(SUPPLIED RECORDS begins)

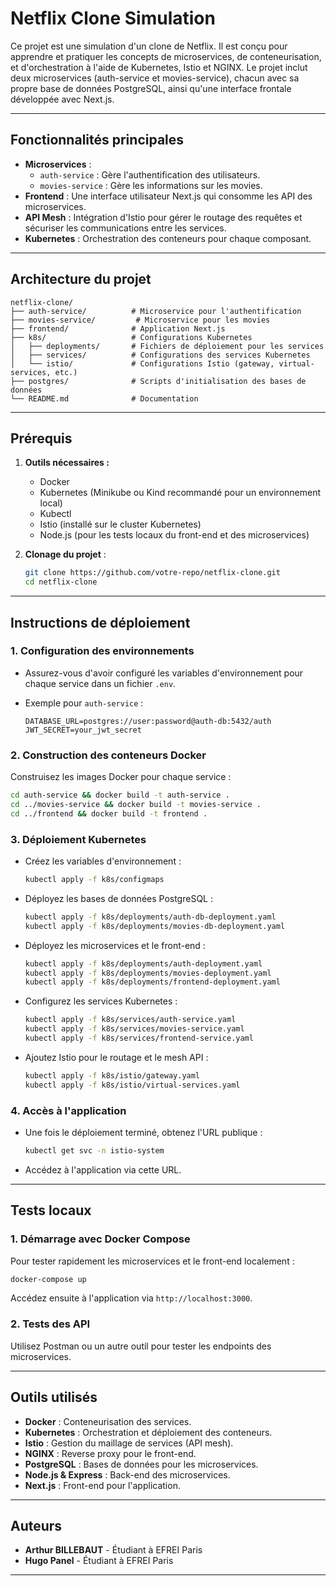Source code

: # Netflix Clone Simulation

Ce projet est une simulation d'un clone de Netflix. Il est conçu pour apprendre et pratiquer les concepts de microservices, de conteneurisation, et d'orchestration à l'aide de Kubernetes, Istio et NGINX. Le projet inclut deux microservices (auth-service et movies-service), chacun avec sa propre base de données PostgreSQL, ainsi qu'une interface frontale développée avec Next.js.

---

## **Fonctionnalités principales**

- **Microservices** :
  - `auth-service` : Gère l'authentification des utilisateurs.
  - `movies-service` : Gère les informations sur les movies.
- **Frontend** : Une interface utilisateur Next.js qui consomme les API des microservices.
- **API Mesh** : Intégration d'Istio pour gérer le routage des requêtes et sécuriser les communications entre les services.
- **Kubernetes** : Orchestration des conteneurs pour chaque composant.

---

## **Architecture du projet**

```plaintext
netflix-clone/
├── auth-service/          # Microservice pour l'authentification
├── movies-service/         # Microservice pour les movies
├── frontend/              # Application Next.js
├── k8s/                   # Configurations Kubernetes
│   ├── deployments/       # Fichiers de déploiement pour les services
│   ├── services/          # Configurations des services Kubernetes
│   └── istio/             # Configurations Istio (gateway, virtual-services, etc.)
├── postgres/              # Scripts d'initialisation des bases de données
└── README.md              # Documentation
```

---

## **Prérequis**

1. **Outils nécessaires :**

   - Docker
   - Kubernetes (Minikube ou Kind recommandé pour un environnement local)
   - Kubectl
   - Istio (installé sur le cluster Kubernetes)
   - Node.js (pour les tests locaux du front-end et des microservices)
2. **Clonage du projet** :

   ```bash
   git clone https://github.com/votre-repo/netflix-clone.git
   cd netflix-clone
   ```

---

## **Instructions de déploiement**

### **1. Configuration des environnements**

- Assurez-vous d'avoir configuré les variables d'environnement pour chaque service dans un fichier `.env`.
- Exemple pour `auth-service` :

  ```env
  DATABASE_URL=postgres://user:password@auth-db:5432/auth
  JWT_SECRET=your_jwt_secret
  ```

### **2. Construction des conteneurs Docker**

Construisez les images Docker pour chaque service :

```bash
cd auth-service && docker build -t auth-service .
cd ../movies-service && docker build -t movies-service .
cd ../frontend && docker build -t frontend .
```

### **3. Déploiement Kubernetes**

- Créez les variables d'environnement :

  ```bash
  kubectl apply -f k8s/configmaps
  ```
- Déployez les bases de données PostgreSQL :

  ```bash
  kubectl apply -f k8s/deployments/auth-db-deployment.yaml
  kubectl apply -f k8s/deployments/movies-db-deployment.yaml
  ```
- Déployez les microservices et le front-end :

  ```bash
  kubectl apply -f k8s/deployments/auth-deployment.yaml
  kubectl apply -f k8s/deployments/movies-deployment.yaml
  kubectl apply -f k8s/deployments/frontend-deployment.yaml
  ```
- Configurez les services Kubernetes :

  ```bash
  kubectl apply -f k8s/services/auth-service.yaml
  kubectl apply -f k8s/services/movies-service.yaml
  kubectl apply -f k8s/services/frontend-service.yaml
  ```
- Ajoutez Istio pour le routage et le mesh API :

  ```bash
  kubectl apply -f k8s/istio/gateway.yaml
  kubectl apply -f k8s/istio/virtual-services.yaml
  ```

### **4. Accès à l'application**

- Une fois le déploiement terminé, obtenez l'URL publique :

  ```bash
  kubectl get svc -n istio-system
  ```
- Accédez à l'application via cette URL.

---

## **Tests locaux**

### **1. Démarrage avec Docker Compose**

Pour tester rapidement les microservices et le front-end localement :

```bash
docker-compose up
```

Accédez ensuite à l'application via `http://localhost:3000`.

### **2. Tests des API**

Utilisez Postman ou un autre outil pour tester les endpoints des microservices.

---

## **Outils utilisés**

- **Docker** : Conteneurisation des services.
- **Kubernetes** : Orchestration et déploiement des conteneurs.
- **Istio** : Gestion du maillage de services (API mesh).
- **NGINX** : Reverse proxy pour le front-end.
- **PostgreSQL** : Bases de données pour les microservices.
- **Node.js & Express** : Back-end des microservices.
- **Next.js** : Front-end pour l'application.

---

## **Auteurs**

- **Arthur BILLEBAUT** - Étudiant à EFREI Paris
- **Hugo Panel** - Étudiant à EFREI Paris

---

(SUPPLIED RECORDS ends)

• WORK ITEM: Each entry above should be printed again word for word, with any picture dropped.

• SOLUTION TO THE PROBLEM:
Source code

: # Netflix Clone Simulation

Ce projet est une simulation d'un clone de Netflix. Il est conçu pour apprendre et pratiquer les concepts de microservices, de conteneurisation, et d'orchestration à l'aide de Kubernetes, Istio et NGINX. Le projet inclut deux microservices (auth-service et movies-service), chacun avec sa propre base de données PostgreSQL, ainsi qu'une interface frontale développée avec Next.js.

---

## **Fonctionnalités principales**

- **Microservices** :
  - `auth-service` : Gère l'authentification des utilisateurs.
  - `movies-service` : Gère les informations sur les movies.
- **Frontend** : Une interface utilisateur Next.js qui consomme les API des microservices.
- **API Mesh** : Intégration d'Istio pour gérer le routage des requêtes et sécuriser les communications entre les services.
- **Kubernetes** : Orchestration des conteneurs pour chaque composant.

---

## **Architecture du projet**

```plaintext
netflix-clone/
├── auth-service/          # Microservice pour l'authentification
├── movies-service/         # Microservice pour les movies
├── frontend/              # Application Next.js
├── k8s/                   # Configurations Kubernetes
│   ├── deployments/       # Fichiers de déploiement pour les services
│   ├── services/          # Configurations des services Kubernetes
│   └── istio/             # Configurations Istio (gateway, virtual-services, etc.)
├── postgres/              # Scripts d'initialisation des bases de données
└── README.md              # Documentation
```

---

## **Prérequis**

1. **Outils nécessaires :**

   - Docker
   - Kubernetes (Minikube ou Kind recommandé pour un environnement local)
   - Kubectl
   - Istio (installé sur le cluster Kubernetes)
   - Node.js (pour les tests locaux du front-end et des microservices)
2. **Clonage du projet** :

   ```bash
   git clone https://github.com/votre-repo/netflix-clone.git
   cd netflix-clone
   ```

---

## **Instructions de déploiement**

### **1. Configuration des environnements**

- Assurez-vous d'avoir configuré les variables d'environnement pour chaque service dans un fichier `.env`.
- Exemple pour `auth-service` :

  ```env
  DATABASE_URL=postgres://user:password@auth-db:5432/auth
  JWT_SECRET=your_jwt_secret
  ```

### **2. Construction des conteneurs Docker**

Construisez les images Docker pour chaque service :

```bash
cd auth-service && docker build -t auth-service .
cd ../movies-service && docker build -t movies-service .
cd ../frontend && docker build -t frontend .
```

### **3. Déploiement Kubernetes**

- Créez les variables d'environnement :

  ```bash
  kubectl apply -f k8s/configmaps
  ```
- Déployez les bases de données PostgreSQL :

  ```bash
  kubectl apply -f k8s/deployments/auth-db-deployment.yaml
  kubectl apply -f k8s/deployments/movies-db-deployment.yaml
  ```
- Déployez les microservices et le front-end :

  ```bash
  kubectl apply -f k8s/deployments/auth-deployment.yaml
  kubectl apply -f k8s/deployments/movies-deployment.yaml
  kubectl apply -f k8s/deployments/frontend-deployment.yaml
  ```
- Configurez les services Kubernetes :

  ```bash
  kubectl apply -f k8s/services/auth-service.yaml
  kubectl apply -f k8s/services/movies-service.yaml
  kubectl apply -f k8s/services/frontend-service.yaml
  ```
- Ajoutez Istio pour le routage et le mesh API :

  ```bash
  kubectl apply -f k8s/istio/gateway.yaml
  kubectl apply -f k8s/istio/virtual-services.yaml
  ```

### **4. Accès à l'application**

- Une fois le déploiement terminé, obtenez l'URL publique :

  ```bash
  kubectl get svc -n istio-system
  ```
- Accédez à l'application via cette URL.

---

## **Tests locaux**

### **1. Démarrage avec Docker Compose**

Pour tester rapidement les microservices et le front-end localement :

```bash
docker-compose up
```

Accédez ensuite à l'application via `http://localhost:3000`.

### **2. Tests des API**

Utilisez Postman ou un autre outil pour tester les endpoints des microservices.

---

## **Outils utilisés**

- **Docker** : Conteneurisation des services.
- **Kubernetes** : Orchestration et déploiement des conteneurs.
- **Istio** : Gestion du maillage de services (API mesh).
- **NGINX** : Reverse proxy pour le front-end.
- **PostgreSQL** : Bases de données pour les microservices.
- **Node.js & Express** : Back-end des microservices.
- **Next.js** : Front-end pour l'application.

---

## **Auteurs**

- **Arthur BILLEBAUT** - Étudiant à EFREI Paris
- **Hugo Panel** - Étudiant à EFREI Paris

---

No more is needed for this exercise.